Task to complete:
Each line from the start of the records through the line containing "## Introduction" is to be transcribed exactly, and no other line is to be included.

··· Data for analysis ···

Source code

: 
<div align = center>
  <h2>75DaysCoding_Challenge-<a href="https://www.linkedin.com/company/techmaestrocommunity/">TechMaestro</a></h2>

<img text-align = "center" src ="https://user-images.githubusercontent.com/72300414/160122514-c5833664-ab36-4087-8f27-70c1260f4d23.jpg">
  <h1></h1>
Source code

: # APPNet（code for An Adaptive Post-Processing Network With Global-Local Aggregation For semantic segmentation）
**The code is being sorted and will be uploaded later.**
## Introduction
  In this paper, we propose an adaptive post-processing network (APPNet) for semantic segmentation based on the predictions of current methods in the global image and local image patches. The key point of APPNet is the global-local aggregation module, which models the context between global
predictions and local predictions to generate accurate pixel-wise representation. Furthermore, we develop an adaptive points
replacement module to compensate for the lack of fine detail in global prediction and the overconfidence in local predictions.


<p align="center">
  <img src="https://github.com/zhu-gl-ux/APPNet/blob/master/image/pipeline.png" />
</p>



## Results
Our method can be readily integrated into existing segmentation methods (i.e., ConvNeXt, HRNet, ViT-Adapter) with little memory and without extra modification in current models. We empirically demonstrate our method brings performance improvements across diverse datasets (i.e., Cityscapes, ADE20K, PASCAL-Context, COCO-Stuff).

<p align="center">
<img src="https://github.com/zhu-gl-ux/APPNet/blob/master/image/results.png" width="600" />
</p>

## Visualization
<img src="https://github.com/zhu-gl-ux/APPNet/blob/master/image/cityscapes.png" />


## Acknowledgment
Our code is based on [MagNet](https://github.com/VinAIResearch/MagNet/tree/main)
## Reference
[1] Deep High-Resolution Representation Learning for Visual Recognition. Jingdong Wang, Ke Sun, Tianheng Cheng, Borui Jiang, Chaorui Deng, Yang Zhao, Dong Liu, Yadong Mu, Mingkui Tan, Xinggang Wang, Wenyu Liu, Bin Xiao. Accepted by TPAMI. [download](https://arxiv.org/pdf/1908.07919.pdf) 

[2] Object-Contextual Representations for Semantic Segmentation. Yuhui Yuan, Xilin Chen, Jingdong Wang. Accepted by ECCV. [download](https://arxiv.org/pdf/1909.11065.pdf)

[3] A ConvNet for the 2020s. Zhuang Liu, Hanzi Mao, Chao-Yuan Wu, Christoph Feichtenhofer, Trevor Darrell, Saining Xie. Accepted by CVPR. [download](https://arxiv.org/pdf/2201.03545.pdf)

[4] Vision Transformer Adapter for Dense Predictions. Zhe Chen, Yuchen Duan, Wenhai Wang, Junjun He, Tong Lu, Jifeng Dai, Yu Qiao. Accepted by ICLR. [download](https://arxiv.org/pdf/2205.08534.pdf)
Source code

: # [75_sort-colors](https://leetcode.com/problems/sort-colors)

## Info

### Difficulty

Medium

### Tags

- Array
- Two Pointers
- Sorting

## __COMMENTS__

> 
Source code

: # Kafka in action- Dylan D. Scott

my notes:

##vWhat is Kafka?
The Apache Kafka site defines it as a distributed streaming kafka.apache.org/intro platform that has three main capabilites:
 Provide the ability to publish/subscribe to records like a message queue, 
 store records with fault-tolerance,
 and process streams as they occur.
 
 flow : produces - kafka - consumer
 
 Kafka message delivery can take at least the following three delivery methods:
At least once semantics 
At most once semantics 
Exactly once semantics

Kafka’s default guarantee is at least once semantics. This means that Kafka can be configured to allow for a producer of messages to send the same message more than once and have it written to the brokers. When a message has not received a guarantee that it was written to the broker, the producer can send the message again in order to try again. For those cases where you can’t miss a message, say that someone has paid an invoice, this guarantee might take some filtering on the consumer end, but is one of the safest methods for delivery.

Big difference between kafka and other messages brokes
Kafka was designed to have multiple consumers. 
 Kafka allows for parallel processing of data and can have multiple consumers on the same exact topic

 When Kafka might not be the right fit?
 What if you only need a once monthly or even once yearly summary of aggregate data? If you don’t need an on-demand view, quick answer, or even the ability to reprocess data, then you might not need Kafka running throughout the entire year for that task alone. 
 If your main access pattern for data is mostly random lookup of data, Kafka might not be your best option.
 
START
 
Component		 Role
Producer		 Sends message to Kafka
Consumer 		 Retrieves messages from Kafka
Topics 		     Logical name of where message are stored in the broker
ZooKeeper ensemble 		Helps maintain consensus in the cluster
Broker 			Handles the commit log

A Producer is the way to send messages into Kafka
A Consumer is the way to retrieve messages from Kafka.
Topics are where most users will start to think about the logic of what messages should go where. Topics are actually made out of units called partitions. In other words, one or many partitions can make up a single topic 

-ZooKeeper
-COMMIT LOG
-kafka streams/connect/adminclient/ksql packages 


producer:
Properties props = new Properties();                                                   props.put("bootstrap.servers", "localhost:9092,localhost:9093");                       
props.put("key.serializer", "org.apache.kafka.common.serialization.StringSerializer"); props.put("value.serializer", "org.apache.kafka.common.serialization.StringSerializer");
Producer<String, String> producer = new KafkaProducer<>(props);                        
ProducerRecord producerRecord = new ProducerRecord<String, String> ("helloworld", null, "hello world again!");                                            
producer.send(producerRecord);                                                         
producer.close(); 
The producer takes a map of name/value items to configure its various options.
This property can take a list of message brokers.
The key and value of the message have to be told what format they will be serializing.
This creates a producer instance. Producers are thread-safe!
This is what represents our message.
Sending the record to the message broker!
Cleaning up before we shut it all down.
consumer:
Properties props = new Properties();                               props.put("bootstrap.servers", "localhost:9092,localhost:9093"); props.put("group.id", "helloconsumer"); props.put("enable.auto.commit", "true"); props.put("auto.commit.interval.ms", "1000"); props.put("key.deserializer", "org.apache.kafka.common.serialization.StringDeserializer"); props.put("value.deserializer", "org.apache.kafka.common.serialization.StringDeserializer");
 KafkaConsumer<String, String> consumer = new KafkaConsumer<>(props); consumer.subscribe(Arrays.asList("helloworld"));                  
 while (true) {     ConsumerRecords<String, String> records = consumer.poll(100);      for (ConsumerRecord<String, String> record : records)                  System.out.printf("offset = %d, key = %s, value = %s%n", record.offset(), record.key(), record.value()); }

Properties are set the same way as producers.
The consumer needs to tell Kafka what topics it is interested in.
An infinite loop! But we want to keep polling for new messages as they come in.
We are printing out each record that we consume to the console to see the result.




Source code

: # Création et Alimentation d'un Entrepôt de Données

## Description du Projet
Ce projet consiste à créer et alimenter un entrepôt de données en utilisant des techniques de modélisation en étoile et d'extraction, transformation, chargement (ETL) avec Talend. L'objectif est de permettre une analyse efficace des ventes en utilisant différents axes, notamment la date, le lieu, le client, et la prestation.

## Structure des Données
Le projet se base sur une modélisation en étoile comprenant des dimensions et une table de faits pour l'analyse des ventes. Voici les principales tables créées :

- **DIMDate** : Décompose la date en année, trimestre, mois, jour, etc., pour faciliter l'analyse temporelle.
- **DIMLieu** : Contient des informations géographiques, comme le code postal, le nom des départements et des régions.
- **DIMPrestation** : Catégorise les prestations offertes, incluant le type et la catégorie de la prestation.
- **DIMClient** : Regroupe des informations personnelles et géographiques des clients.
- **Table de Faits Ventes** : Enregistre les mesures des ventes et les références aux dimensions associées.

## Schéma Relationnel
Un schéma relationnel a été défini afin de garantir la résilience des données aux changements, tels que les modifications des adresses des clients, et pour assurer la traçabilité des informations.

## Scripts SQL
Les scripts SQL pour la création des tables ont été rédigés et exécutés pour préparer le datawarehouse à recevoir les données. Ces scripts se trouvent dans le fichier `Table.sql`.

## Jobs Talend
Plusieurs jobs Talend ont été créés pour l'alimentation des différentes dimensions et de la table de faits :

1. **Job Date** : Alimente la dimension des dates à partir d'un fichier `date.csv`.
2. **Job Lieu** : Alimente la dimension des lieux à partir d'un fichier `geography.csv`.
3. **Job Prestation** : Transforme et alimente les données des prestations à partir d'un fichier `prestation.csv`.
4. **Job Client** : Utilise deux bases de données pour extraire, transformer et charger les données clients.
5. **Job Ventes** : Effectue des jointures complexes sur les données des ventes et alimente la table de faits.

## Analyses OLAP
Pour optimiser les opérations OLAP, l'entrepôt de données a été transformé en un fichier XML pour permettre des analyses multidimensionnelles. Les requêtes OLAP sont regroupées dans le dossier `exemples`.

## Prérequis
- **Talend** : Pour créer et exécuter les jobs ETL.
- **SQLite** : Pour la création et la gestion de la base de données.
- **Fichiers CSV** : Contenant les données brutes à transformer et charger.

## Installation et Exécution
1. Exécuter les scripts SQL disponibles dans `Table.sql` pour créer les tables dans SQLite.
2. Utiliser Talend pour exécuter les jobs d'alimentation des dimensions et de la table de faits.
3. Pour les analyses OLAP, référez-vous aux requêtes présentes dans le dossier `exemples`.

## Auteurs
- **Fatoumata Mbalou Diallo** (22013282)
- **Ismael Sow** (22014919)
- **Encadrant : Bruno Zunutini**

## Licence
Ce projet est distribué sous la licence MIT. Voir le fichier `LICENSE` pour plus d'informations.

···

Answer to this problem:
Source code

: 
<div align = center>
  <h2>75DaysCoding_Challenge-<a href="https://www.linkedin.com/company/techmaestrocommunity/">TechMaestro</a></h2>

<img text-align = "center" src ="https://user-images.githubusercontent.com/72300414/160122514-c5833664-ab36-4087-8f27-70c1260f4d23.jpg">
  <h1></h1>
Source code

: # APPNet（code for An Adaptive Post-Processing Network With Global-Local Aggregation For semantic segmentation）
**The code is being sorted and will be uploaded later.**
## Introduction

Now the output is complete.